→ Records contained in a dataset
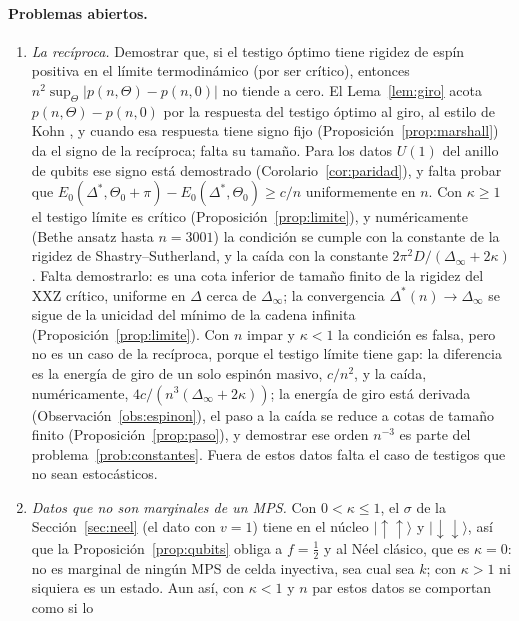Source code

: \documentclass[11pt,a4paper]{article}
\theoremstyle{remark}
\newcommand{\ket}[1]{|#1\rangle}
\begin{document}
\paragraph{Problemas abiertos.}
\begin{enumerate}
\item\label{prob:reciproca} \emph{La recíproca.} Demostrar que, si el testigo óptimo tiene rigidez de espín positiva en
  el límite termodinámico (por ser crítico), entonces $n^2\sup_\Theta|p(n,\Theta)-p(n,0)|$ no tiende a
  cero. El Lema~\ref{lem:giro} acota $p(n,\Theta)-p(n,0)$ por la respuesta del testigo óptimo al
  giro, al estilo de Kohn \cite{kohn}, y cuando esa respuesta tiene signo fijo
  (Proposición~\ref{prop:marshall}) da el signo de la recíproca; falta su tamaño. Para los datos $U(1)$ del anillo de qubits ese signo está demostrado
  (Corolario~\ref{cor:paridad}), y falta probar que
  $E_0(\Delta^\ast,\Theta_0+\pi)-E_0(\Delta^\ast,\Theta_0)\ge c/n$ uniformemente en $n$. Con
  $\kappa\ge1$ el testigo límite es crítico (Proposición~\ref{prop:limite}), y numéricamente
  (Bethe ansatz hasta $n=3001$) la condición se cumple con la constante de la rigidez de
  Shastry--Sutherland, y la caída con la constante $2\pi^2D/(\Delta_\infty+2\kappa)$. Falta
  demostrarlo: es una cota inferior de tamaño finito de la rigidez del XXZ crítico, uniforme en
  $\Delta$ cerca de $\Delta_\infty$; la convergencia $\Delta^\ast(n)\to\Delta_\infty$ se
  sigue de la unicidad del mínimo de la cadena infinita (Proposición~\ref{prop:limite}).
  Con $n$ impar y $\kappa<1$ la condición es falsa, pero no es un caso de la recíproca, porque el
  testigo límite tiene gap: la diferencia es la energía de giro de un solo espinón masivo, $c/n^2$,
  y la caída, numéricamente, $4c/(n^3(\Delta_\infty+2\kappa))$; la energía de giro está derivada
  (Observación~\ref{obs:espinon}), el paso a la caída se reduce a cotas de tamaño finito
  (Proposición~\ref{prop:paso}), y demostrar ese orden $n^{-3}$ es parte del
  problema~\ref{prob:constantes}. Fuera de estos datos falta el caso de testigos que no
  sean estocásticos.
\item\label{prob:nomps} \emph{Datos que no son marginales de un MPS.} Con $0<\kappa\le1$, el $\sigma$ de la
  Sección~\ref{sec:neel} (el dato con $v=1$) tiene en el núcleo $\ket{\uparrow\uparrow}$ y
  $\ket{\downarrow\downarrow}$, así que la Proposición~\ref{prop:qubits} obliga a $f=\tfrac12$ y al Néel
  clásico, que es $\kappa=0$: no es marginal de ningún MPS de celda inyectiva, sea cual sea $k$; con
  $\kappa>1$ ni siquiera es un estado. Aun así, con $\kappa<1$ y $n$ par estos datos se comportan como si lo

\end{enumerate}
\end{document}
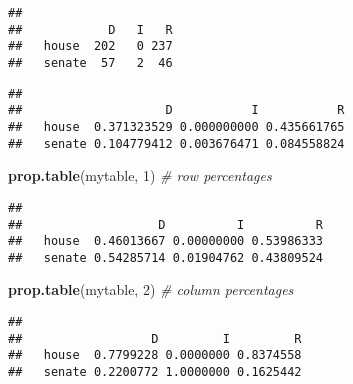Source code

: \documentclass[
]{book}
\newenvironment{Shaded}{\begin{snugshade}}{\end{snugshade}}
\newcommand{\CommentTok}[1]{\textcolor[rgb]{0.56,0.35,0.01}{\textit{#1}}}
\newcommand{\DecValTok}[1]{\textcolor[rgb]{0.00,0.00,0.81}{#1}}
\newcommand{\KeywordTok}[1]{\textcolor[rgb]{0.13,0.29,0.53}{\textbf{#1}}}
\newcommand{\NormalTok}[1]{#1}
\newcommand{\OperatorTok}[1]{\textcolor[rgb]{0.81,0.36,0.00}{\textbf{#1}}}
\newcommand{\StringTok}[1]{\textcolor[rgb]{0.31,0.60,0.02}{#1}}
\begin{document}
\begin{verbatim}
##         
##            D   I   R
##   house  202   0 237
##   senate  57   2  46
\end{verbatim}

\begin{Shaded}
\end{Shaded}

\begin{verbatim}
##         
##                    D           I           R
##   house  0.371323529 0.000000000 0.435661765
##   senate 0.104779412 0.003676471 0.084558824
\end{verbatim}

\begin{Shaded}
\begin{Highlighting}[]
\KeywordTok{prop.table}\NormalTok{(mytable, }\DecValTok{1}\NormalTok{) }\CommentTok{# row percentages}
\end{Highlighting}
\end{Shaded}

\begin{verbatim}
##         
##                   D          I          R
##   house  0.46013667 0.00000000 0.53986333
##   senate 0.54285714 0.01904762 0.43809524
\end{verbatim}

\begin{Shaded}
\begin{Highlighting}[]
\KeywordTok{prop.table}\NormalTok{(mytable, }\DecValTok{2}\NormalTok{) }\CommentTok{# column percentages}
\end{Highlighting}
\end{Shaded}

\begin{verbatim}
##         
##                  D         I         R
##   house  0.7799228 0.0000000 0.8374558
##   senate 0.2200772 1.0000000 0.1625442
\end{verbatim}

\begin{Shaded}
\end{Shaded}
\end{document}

→ Description of the task
Omit all pictures and repeat the rest of the records verbatim.

→ Exercise solution
Source code

: \documentclass[11pt,a4paper]{article}
\theoremstyle{remark}
\newcommand{\ket}[1]{|#1\rangle}
\begin{document}
\paragraph{Problemas abiertos.}
\begin{enumerate}
\item\label{prob:reciproca} \emph{La recíproca.} Demostrar que, si el testigo óptimo tiene rigidez de espín positiva en
  el límite termodinámico (por ser crítico), entonces $n^2\sup_\Theta|p(n,\Theta)-p(n,0)|$ no tiende a
  cero. El Lema~\ref{lem:giro} acota $p(n,\Theta)-p(n,0)$ por la respuesta del testigo óptimo al
  giro, al estilo de Kohn \cite{kohn}, y cuando esa respuesta tiene signo fijo
  (Proposición~\ref{prop:marshall}) da el signo de la recíproca; falta su tamaño. Para los datos $U(1)$ del anillo de qubits ese signo está demostrado
  (Corolario~\ref{cor:paridad}), y falta probar que
  $E_0(\Delta^\ast,\Theta_0+\pi)-E_0(\Delta^\ast,\Theta_0)\ge c/n$ uniformemente en $n$. Con
  $\kappa\ge1$ el testigo límite es crítico (Proposición~\ref{prop:limite}), y numéricamente
  (Bethe ansatz hasta $n=3001$) la condición se cumple con la constante de la rigidez de
  Shastry--Sutherland, y la caída con la constante $2\pi^2D/(\Delta_\infty+2\kappa)$. Falta
  demostrarlo: es una cota inferior de tamaño finito de la rigidez del XXZ crítico, uniforme en
  $\Delta$ cerca de $\Delta_\infty$; la convergencia $\Delta^\ast(n)\to\Delta_\infty$ se
  sigue de la unicidad del mínimo de la cadena infinita (Proposición~\ref{prop:limite}).
  Con $n$ impar y $\kappa<1$ la condición es falsa, pero no es un caso de la recíproca, porque el
  testigo límite tiene gap: la diferencia es la energía de giro de un solo espinón masivo, $c/n^2$,
  y la caída, numéricamente, $4c/(n^3(\Delta_\infty+2\kappa))$; la energía de giro está derivada
  (Observación~\ref{obs:espinon}), el paso a la caída se reduce a cotas de tamaño finito
  (Proposición~\ref{prop:paso}), y demostrar ese orden $n^{-3}$ es parte del
  problema~\ref{prob:constantes}. Fuera de estos datos falta el caso de testigos que no
  sean estocásticos.
\item\label{prob:nomps} \emph{Datos que no son marginales de un MPS.} Con $0<\kappa\le1$, el $\sigma$ de la
  Sección~\ref{sec:neel} (el dato con $v=1$) tiene en el núcleo $\ket{\uparrow\uparrow}$ y
  $\ket{\downarrow\downarrow}$, así que la Proposición~\ref{prop:qubits} obliga a $f=\tfrac12$ y al Néel
  clásico, que es $\kappa=0$: no es marginal de ningún MPS de celda inyectiva, sea cual sea $k$; con
  $\kappa>1$ ni siquiera es un estado. Aun así, con $\kappa<1$ y $n$ par estos datos se comportan como si lo

\end{enumerate}
\end{document}
Source code

: \documentclass[
]{book}
\newenvironment{Shaded}{\begin{snugshade}}{\end{snugshade}}
\newcommand{\CommentTok}[1]{\textcolor[rgb]{0.56,0.35,0.01}{\textit{#1}}}
\newcommand{\DecValTok}[1]{\textcolor[rgb]{0.00,0.00,0.81}{#1}}
\newcommand{\KeywordTok}[1]{\textcolor[rgb]{0.13,0.29,0.53}{\textbf{#1}}}
\newcommand{\NormalTok}[1]{#1}
\newcommand{\OperatorTok}[1]{\textcolor[rgb]{0.81,0.36,0.00}{\textbf{#1}}}
\newcommand{\StringTok}[1]{\textcolor[rgb]{0.31,0.60,0.02}{#1}}
\begin{document}
\begin{verbatim}
##         
##            D   I   R
##   house  202   0 237
##   senate  57   2  46
\end{verbatim}

\begin{Shaded}
\end{Shaded}

\begin{verbatim}
##         
##                    D           I           R
##   house  0.371323529 0.000000000 0.435661765
##   senate 0.104779412 0.003676471 0.084558824
\end{verbatim}

\begin{Shaded}
\begin{Highlighting}[]
\KeywordTok{prop.table}\NormalTok{(mytable, }\DecValTok{1}\NormalTok{) }\CommentTok{# row percentages}
\end{Highlighting}
\end{Shaded}

\begin{verbatim}
##         
##                   D          I          R
##   house  0.46013667 0.00000000 0.53986333
##   senate 0.54285714 0.01904762 0.43809524
\end{verbatim}

\begin{Shaded}
\begin{Highlighting}[]
\KeywordTok{prop.table}\NormalTok{(mytable, }\DecValTok{2}\NormalTok{) }\CommentTok{# column percentages}
\end{Highlighting}
\end{Shaded}

\begin{verbatim}
##         
##                  D         I         R
##   house  0.7799228 0.0000000 0.8374558
##   senate 0.2200772 1.0000000 0.1625442
\end{verbatim}

\begin{Shaded}
\end{Shaded}
\end{document}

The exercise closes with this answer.